= Knut Monrad =

Norwegian painter

Knut Monrad (March 14, 1913 – June 23, 1987) was a Norwegian painter. He has been described as a nature poet that interpreted his experience of nature with rapid, broad brushstrokes. In addition to his activity as a painter, Monrad also worked as a translator of English and Swedish literature.

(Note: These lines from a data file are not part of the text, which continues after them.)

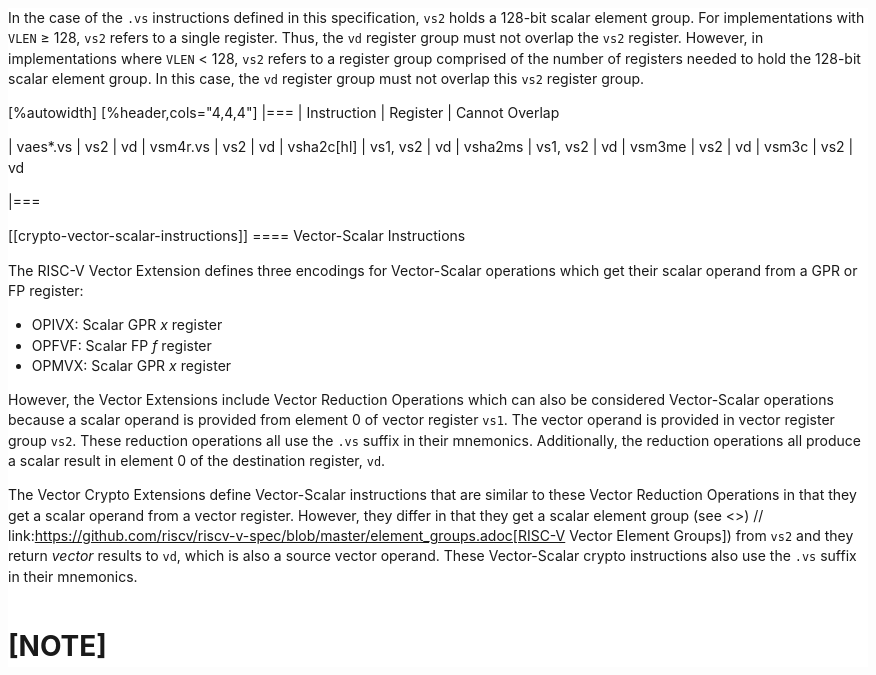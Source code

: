 In the case of the `.vs` instructions defined in this specification, `vs2` holds a 128-bit scalar element group.
For implementations with `VLEN` ≥ 128, `vs2` refers to a single register. Thus, the `vd` register group must not
overlap the `vs2` register.
However, in implementations where `VLEN` < 128, `vs2` refers to a register group comprised of the number
of registers needed to hold the 128-bit scalar element group. In this case, the `vd` register group must not
overlap this `vs2` register group.

[%autowidth]
[%header,cols="4,4,4"]
|===
\| Instruction
\| Register
\| Cannot Overlap

\| vaes\*.vs      | vs2      | vd
\| vsm4r.vs      | vs2      | vd
\| vsha2c[hl]    | vs1, vs2 | vd
\| vsha2ms       | vs1, vs2 | vd
\| vsm3me        | vs2      | vd
\| vsm3c         | vs2      | vd

|===

[[crypto-vector-scalar-instructions]]
\==== Vector-Scalar Instructions

The RISC-V Vector Extension defines three encodings for Vector-Scalar operations which get their scalar operand from a GPR or FP register:

- OPIVX: Scalar GPR _x_ register
- OPFVF: Scalar FP _f_ register
- OPMVX: Scalar GPR _x_ register

However, the Vector Extensions include Vector Reduction Operations which can also be considered
Vector-Scalar operations because a scalar operand is provided from element 0 of
vector register `vs1`. The vector operand is provided in vector register group `vs2`.
These reduction operations all use the `.vs` suffix in their mnemonics. Additionally, the reduction operations all produce a scalar result in element 0 of the destination register, `vd`.

The Vector Crypto Extensions define Vector-Scalar instructions that are similar to these
Vector Reduction Operations in that they get a scalar operand from a vector register. However, they differ
in that they get a scalar element group
(see <<crypto-vector-element-groups>>)
// link:https://github.com/riscv/riscv-v-spec/blob/master/element_groups.adoc[RISC-V Vector Element Groups])
from `vs2` and they return _vector_ results to `vd`, which is also a source vector operand.
These Vector-Scalar crypto instructions also use the `.vs` suffix in their mnemonics.

# [NOTE]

Monrad was born in Vestre Aker, the son of Hans Sundt Monrad and Astrid Haslum. He studied at the Norwegian National Academy of Craft and Art Industry under Karl Høgberg and at the Norwegian National Academy of Fine Arts under Jean Heiberg. During the Second World War he studied in Bjarne Engebret's painting school. He began his artistic path relatively late, and he consistently displayed subdued naturalistic expression. Landscapes drawn in broad strokes with a view across the land or sea were his main motif. He often used a limited range of color, with gray or blue-tinted coloring interspersed with green and gray shades. He participated in 42 exhibitions from 1952 to 1980. Among group exhibitions, he took part in the Autumn Exhibition eight times from 1947 to 1972, twice in the Southern Norway Exhibition (Sørlandsutstillingen, in 1972 and 1978), and once in the Eastern Norway Exhibition (Østlandsutstillingen, in 1979). He also participated in the Young Artists Society's anniversary exhibition (1975).

Monrad was part of the artists' colony that developed in Flosta Municipality after the Second World War. Together with artists such as Ferdinand Finne, Ellen Iden, Ivar Jerven, Kjerstin Øvrelid, Liv Nergaard, Finn Strømsted, Bodil Cappelen, and Finn Henrik Bodvin, an artistic environment was created that drew inspiration from nature and the skerries. Many of Monrad's motifs are drawn from impressions of nature in Flosta, Tromøy, and Ytre Møkkalasset Lighthouse.

Monrad was married twice, to Eva Eriksen and Live Hiorth. He died in Bærum Municipality.